Exercise goal: Look for the word "tabular" in the entries and copy each line where it appears.

Segment Open

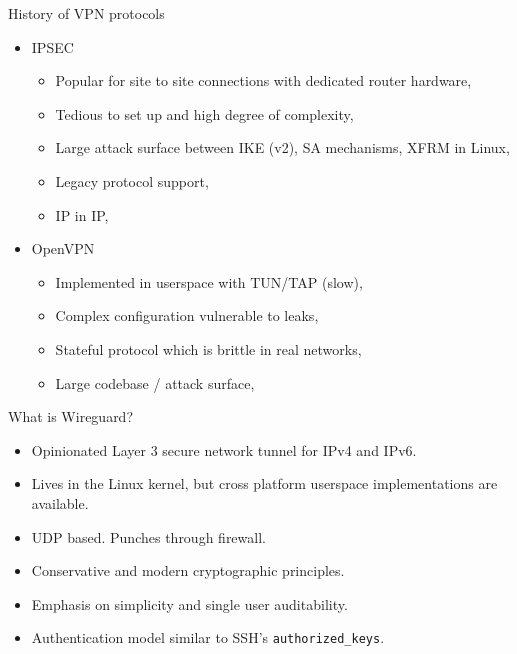\documentclass[xcolor=table]{beamer}
\begin{document}
    \begin{frame}{History of VPN protocols}
        \begin{itemize}
            \item IPSEC
                \begin{itemize}
                    \item Popular for site to site connections with dedicated router hardware,
                    \item Tedious to set up and high degree of complexity,
                    \item Large attack surface between IKE (v2), SA mechanisms, XFRM in Linux,
                    \item Legacy protocol support,
                    \item IP in IP,
                \end{itemize}
            \item OpenVPN
                \begin{itemize}
                    \item Implemented in userspace with TUN/TAP (slow),
                    \item Complex configuration vulnerable to leaks,
                    \item Stateful protocol which is brittle in real networks,
                    \item Large codebase / attack surface,
                \end{itemize}
        \end{itemize}
    \end{frame}
    \begin{frame}{What is Wireguard?}
        \begin{itemize}
            \item Opinionated Layer 3 secure network tunnel for IPv4 and IPv6.
            \item Lives in the Linux kernel, but cross platform userspace implementations are available.
            \item UDP based. Punches through firewall.
            \item Conservative and modern cryptographic principles.
            \item Emphasis on simplicity and single user auditability.
            \item Authentication model similar to SSH's \texttt{authorized\_keys}.
        \end{itemize}
    \end{frame}
\end{document}
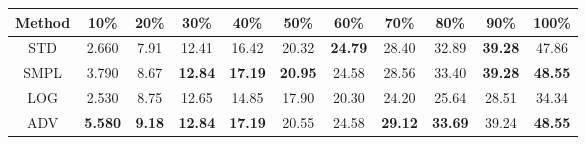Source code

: \documentclass{standalone}
\begin{document}
\begin{tabular}{c|cccccccccc}
      \toprule
      Method & 10\% & 20\% & 30\% & 40\% & 50\% & 60\% & 70\% & 80\% & 90\% & 100\% \\
      \midrule
STD & 2.660 & 7.91 & 12.41 & 16.42 & 20.32 & \textbf{24.79} & 28.40 & 32.89 & \textbf{39.28} & 47.86\\
SMPL & 3.790 & 8.67 & \textbf{12.84} & \textbf{17.19} & \textbf{20.95} & 24.58 & 28.56 & 33.40 & \textbf{39.28} & \textbf{48.55}\\
LOG & 2.530 & 8.75 & 12.65 & 14.85 & 17.90 & 20.30 & 24.20 & 25.64 & 28.51 & 34.34\\
ADV & \textbf{5.580} & \textbf{9.18} & \textbf{12.84} & \textbf{17.19} & 20.55 & 24.58 & \textbf{29.12} & \textbf{33.69} & 39.24 & \textbf{48.55}\\
  \bottomrule
\end{tabular}
\end{document}
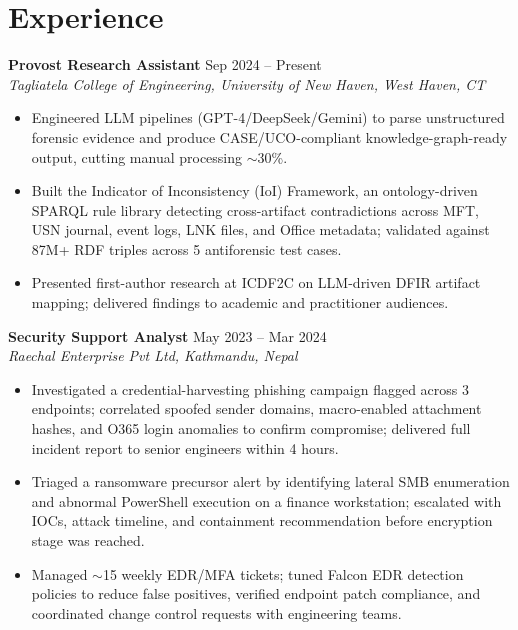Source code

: \documentclass{resume2}
\begin{document}
\section{Experience}

\textbf{Provost Research Assistant} \hfill Sep 2024 -- Present\\
\textit{Tagliatela College of Engineering, University of New Haven, West Haven, CT}
\begin{itemize}[leftmargin=1.2em,itemsep=-2pt,topsep=2pt]
  \item Engineered LLM pipelines (GPT-4/DeepSeek/Gemini) to parse unstructured forensic evidence and produce CASE/UCO-compliant knowledge-graph-ready output, cutting manual processing $\sim$30\%.
  \item Built the Indicator of Inconsistency (IoI) Framework, an ontology-driven SPARQL rule library detecting cross-artifact contradictions across MFT, USN journal, event logs, LNK files, and Office metadata; validated against 87M+ RDF triples across 5 antiforensic test cases.
  \item Presented first-author research at ICDF2C on LLM-driven DFIR artifact mapping; delivered findings to academic and practitioner audiences.
\end{itemize}

\medskip
\textbf{Security Support Analyst} \hfill May 2023 -- Mar 2024\\
\textit{Raechal Enterprise Pvt Ltd, Kathmandu, Nepal}
\begin{itemize}[leftmargin=1.2em,itemsep=-2pt,topsep=2pt]
  \item Investigated a credential-harvesting phishing campaign flagged across 3 endpoints; correlated spoofed sender domains, macro-enabled attachment hashes, and O365 login anomalies to confirm compromise; delivered full incident report to senior engineers within 4 hours.
  \item Triaged a ransomware precursor alert by identifying lateral SMB enumeration and abnormal PowerShell execution on a finance workstation; escalated with IOCs, attack timeline, and containment recommendation before encryption stage was reached.
  \item Managed $\sim$15 weekly EDR/MFA tickets; tuned Falcon EDR detection policies to reduce false positives, verified endpoint patch compliance, and coordinated change control requests with engineering teams.
\end{itemize}

\end{document}

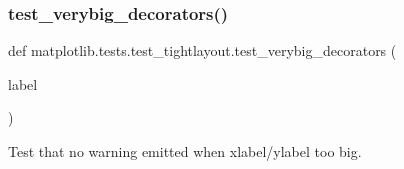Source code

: \subsubsection{\texorpdfstring{test\+\_\+verybig\+\_\+decorators()}{test\_verybig\_decorators()}}
{\footnotesize\ttfamily def matplotlib.\+tests.\+test\+\_\+tightlayout.\+test\+\_\+verybig\+\_\+decorators (\begin{DoxyParamCaption}\item[{}]{label }\end{DoxyParamCaption})}

\begin{DoxyVerb}Test that no warning emitted when xlabel/ylabel too big.\end{DoxyVerb}
 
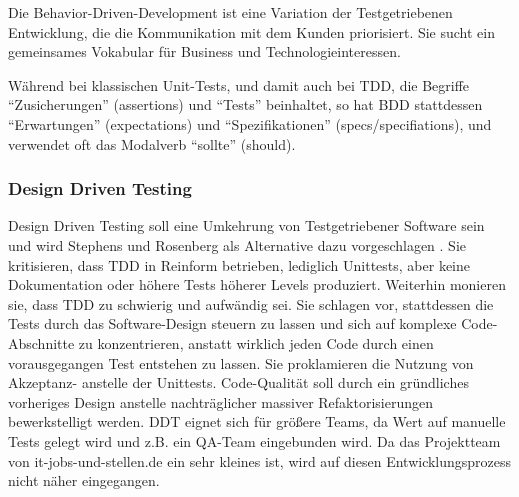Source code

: Die Behavior-Driven-Development ist eine Variation der Testgetriebenen Entwicklung, die die Kommunikation mit dem Kunden priorisiert. Sie sucht ein gemeinsames Vokabular für Business und Technologieinteressen.
  
Während bei klassischen Unit-Tests, und damit auch bei TDD, die Begriffe  "`Zusicherungen"' (assertions) und "`Tests"' beinhaltet, so hat BDD stattdessen "`Erwartungen"' (expectations) und "`Spezifikationen"' (specs/specifiations), und verwendet oft das Modalverb "`sollte"' (should).
  
\subsubsection{Design Driven Testing}
Design Driven Testing soll eine Umkehrung von Testgetriebener Software sein und wird Stephens und Rosenberg als Alternative dazu vorgeschlagen \citep{stephens_design_2010}. Sie kritisieren, dass TDD in Reinform betrieben, lediglich Unittests, aber keine Dokumentation oder höhere Tests höherer Levels produziert. Weiterhin monieren sie, dass TDD zu schwierig und aufwändig sei. Sie schlagen vor, stattdessen die Tests durch das Software-Design steuern zu lassen und sich auf komplexe Code-Abschnitte zu konzentrieren, anstatt wirklich jeden Code durch einen vorausgegangen Test entstehen zu lassen. Sie proklamieren die Nutzung von Akzeptanz- anstelle der Unittests. Code-Qualität soll durch ein gründliches vorheriges Design anstelle nachträglicher massiver Refaktorisierungen bewerkstelligt werden.
DDT eignet sich für größere Teams, da Wert auf manuelle Tests gelegt wird und z.B. ein QA-Team eingebunden wird. Da das Projektteam von it-jobs-und-stellen.de ein sehr kleines ist, wird auf diesen Entwicklungsprozess nicht näher eingegangen.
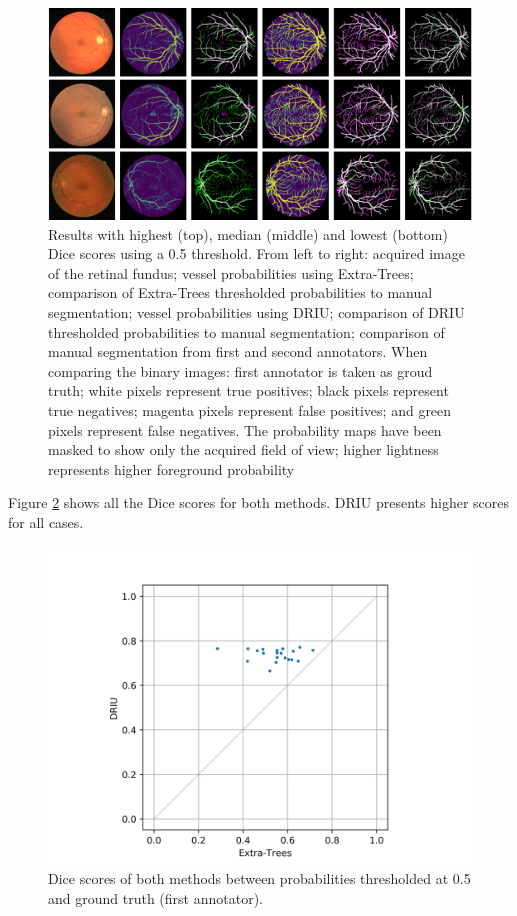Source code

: \begin{figure}[H]
  \includegraphics[width=\textwidth]{figures/collage}
  \caption{Results with highest (top), median (middle) and lowest (bottom) Dice scores using a 0.5 threshold. From left to right: acquired image of the retinal fundus; vessel probabilities using Extra-Trees; comparison of Extra-Trees thresholded probabilities to manual segmentation; vessel probabilities using DRIU; comparison of DRIU thresholded probabilities to manual segmentation; comparison of manual segmentation from first and second annotators. When comparing the binary images: first annotator is taken as groud truth; white pixels represent true positives; black pixels represent true negatives; magenta pixels represent false positives; and green pixels represent false negatives. The probability maps have been masked to show only the acquired field of view; higher lightness represents higher foreground probability} \label{fig:collage}
\end{figure}

Figure \ref{fig:dice} shows all the Dice scores for both methods. DRIU presents higher scores for all cases.

\begin{figure}[H]
  \includegraphics[width=\textwidth]{figures/dices}
  \caption{Dice scores of both methods between probabilities thresholded at 0.5 and ground truth (first annotator).} \label{fig:dice}
\end{figure}

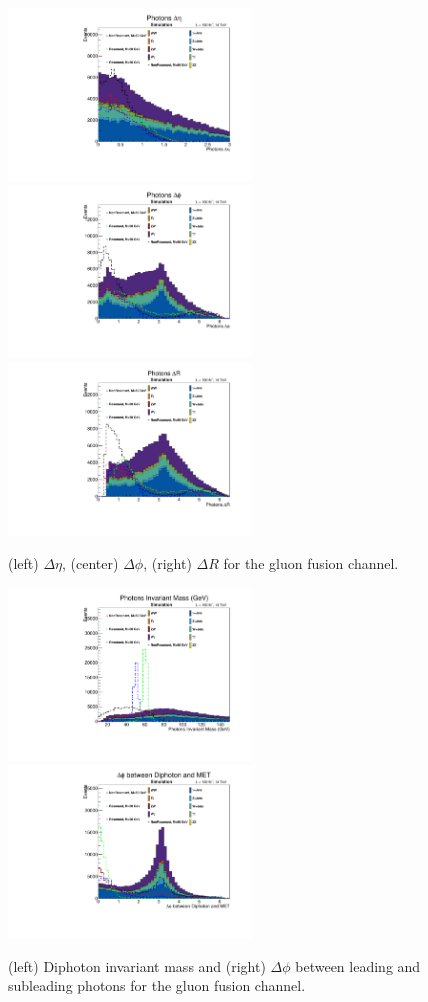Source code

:\documentclass[11pt]{article}
\begin{document}
\begin{figure}[htbp]
\centering
\includegraphics[height=1.8in]{figs/plots_ggh/Photon_deta.pdf}
\includegraphics[height=1.8in]{figs/plots_ggh/Photon_dphi.pdf}
\includegraphics[height=1.8in]{figs/plots_ggh/Photon_dr.pdf}
\caption{(left) $\Delta\eta$, (center) $\Delta\phi$, (right) $\Delta R$ for the gluon fusion channel.}
\label{fig:Photon_deta}
\end{figure}


\begin{figure}[htbp]
\centering
\includegraphics[height=1.8in]{figs/plots_ggh/Photon_iMass.pdf}
\includegraphics[height=1.8in]{figs/plots_ggh/dphi_ggMET_real.pdf}
\caption{(left) Diphoton invariant mass and (right) $\Delta \phi$ between leading and subleading photons for the gluon fusion channel.}
\label{fig:Photon_iMass}
\end{figure}
\end{document}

Segment Closed

Completed task:
\begin{tabular}{c|cccccccccc}
\end{tabular}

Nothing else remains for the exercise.